Distribution of genetic diversity reveals colonization and philopatry of the loggerhead sea turtles across geographic scales

Understanding the processes that underlie the distribution of genetic diversity in endangered species is a goal of modern conservation biology. Specifically, how population structure affects genetic diversity and contributes to a species adaptive potential remain elusive. The loggerhead sea turtle (Caretta caretta) faces multiple conservation challenges due to its migratory nature and philopatric behaviour. Atlantic Ocean, Cabo Verde, island of Boavista. Here, using 4207 mtDNA sequences, we analysed the colonisation patterns and distribution of genetic diversity within a major ocean basin (the Atlantic), a regional rookery (Cabo Verde Archipelago) and a local island (Island of Boavista, Cabo Verde). Hypothesis-driven population genetic models suggest the colonization of the Atlantic has occurred in two distinct waves, each corresponding to major mtDNA lineages.

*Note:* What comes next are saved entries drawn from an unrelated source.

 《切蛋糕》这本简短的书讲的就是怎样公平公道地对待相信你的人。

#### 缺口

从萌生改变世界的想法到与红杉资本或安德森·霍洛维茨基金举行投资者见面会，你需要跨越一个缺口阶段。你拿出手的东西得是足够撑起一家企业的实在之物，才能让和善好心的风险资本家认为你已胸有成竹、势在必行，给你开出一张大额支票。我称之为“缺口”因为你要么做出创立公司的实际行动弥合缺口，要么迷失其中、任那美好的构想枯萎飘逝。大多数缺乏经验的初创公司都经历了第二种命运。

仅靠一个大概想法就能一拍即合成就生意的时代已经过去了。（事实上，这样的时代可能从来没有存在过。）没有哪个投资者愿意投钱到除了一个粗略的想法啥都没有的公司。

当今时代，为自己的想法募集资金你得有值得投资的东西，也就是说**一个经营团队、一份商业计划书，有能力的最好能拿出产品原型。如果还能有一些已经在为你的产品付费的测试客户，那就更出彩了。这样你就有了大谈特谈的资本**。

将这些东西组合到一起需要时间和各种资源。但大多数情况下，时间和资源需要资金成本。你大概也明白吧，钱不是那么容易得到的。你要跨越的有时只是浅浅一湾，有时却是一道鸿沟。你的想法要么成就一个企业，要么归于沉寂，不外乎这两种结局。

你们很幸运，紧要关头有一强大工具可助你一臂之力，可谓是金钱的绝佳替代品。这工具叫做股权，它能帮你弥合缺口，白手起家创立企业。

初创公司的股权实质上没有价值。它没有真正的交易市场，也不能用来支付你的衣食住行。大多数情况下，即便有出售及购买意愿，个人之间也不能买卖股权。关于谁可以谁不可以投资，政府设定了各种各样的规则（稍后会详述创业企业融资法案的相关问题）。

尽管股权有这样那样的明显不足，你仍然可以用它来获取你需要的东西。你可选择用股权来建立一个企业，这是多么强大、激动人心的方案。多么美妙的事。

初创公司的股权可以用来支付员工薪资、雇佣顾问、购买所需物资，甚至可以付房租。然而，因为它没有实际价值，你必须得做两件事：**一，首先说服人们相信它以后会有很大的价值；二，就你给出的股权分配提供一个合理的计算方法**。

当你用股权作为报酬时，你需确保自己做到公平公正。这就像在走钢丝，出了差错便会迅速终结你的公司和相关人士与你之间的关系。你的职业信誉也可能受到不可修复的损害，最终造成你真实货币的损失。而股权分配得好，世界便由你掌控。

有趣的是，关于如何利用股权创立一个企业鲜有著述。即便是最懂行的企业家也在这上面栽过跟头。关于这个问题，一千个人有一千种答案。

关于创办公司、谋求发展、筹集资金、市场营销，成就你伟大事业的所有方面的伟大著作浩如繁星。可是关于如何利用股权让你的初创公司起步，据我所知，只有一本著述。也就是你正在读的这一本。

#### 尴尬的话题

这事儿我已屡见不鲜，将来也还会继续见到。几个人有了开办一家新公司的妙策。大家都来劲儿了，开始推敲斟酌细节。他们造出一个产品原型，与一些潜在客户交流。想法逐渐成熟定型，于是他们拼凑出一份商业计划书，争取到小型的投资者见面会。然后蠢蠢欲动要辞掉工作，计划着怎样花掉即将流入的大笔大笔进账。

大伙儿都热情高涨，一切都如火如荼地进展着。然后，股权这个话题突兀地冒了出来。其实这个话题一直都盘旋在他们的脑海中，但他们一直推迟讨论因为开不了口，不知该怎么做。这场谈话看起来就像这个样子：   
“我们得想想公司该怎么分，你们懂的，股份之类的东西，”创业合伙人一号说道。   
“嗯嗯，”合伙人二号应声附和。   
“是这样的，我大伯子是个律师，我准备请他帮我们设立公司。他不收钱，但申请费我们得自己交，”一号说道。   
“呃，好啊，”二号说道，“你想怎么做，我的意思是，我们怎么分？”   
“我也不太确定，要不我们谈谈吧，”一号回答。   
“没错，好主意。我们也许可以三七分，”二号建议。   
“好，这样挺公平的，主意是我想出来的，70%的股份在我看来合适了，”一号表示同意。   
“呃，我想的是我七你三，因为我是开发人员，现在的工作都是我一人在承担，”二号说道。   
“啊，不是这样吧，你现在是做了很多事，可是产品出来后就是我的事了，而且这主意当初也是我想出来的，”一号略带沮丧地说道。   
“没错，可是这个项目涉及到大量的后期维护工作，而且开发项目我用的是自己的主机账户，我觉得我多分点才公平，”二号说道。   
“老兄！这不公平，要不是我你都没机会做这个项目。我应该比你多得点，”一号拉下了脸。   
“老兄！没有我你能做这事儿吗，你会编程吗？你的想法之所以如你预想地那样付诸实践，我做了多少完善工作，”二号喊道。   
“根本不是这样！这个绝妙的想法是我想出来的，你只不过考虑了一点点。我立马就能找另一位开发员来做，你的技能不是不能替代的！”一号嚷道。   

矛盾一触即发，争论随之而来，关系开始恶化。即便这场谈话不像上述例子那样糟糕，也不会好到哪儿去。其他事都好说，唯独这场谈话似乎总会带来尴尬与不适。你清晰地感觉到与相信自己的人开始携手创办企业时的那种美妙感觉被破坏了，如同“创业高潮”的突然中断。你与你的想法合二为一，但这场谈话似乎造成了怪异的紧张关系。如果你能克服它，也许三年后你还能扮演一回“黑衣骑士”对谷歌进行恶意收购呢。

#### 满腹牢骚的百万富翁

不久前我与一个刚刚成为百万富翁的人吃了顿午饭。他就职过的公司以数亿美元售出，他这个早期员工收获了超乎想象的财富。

We propose the oldest lineage entered the basin via the isthmus of Panama and sequentially established aggregations in Brazil, Cabo Verde and in the area of USA and Mexico. The second lineage entered the Atlantic via the Cape of Good Hope, establishing colonies in the Mediterranean Sea, and from then on, re-colonized the already existing rookeries of the Atlantic. At the Cabo Verde level, we reveal an asymmetric gene flow maintaining links across nesting groups despite significant genetic structure amongst nesting groups. This structure stems from female philopatric behaviour which could further be detected by weak but significant structure amongst beaches separated by only a few kilometres on the island of Boavista. To explore demographic processes at diverse geographic scales improves understanding the complex evolutionary history of highly migratory philopatric species. Unveiling the past facilitates the design of conservation programmes targeting the right management scale to maintain a species adaptive potential and putative response to human-induced selection.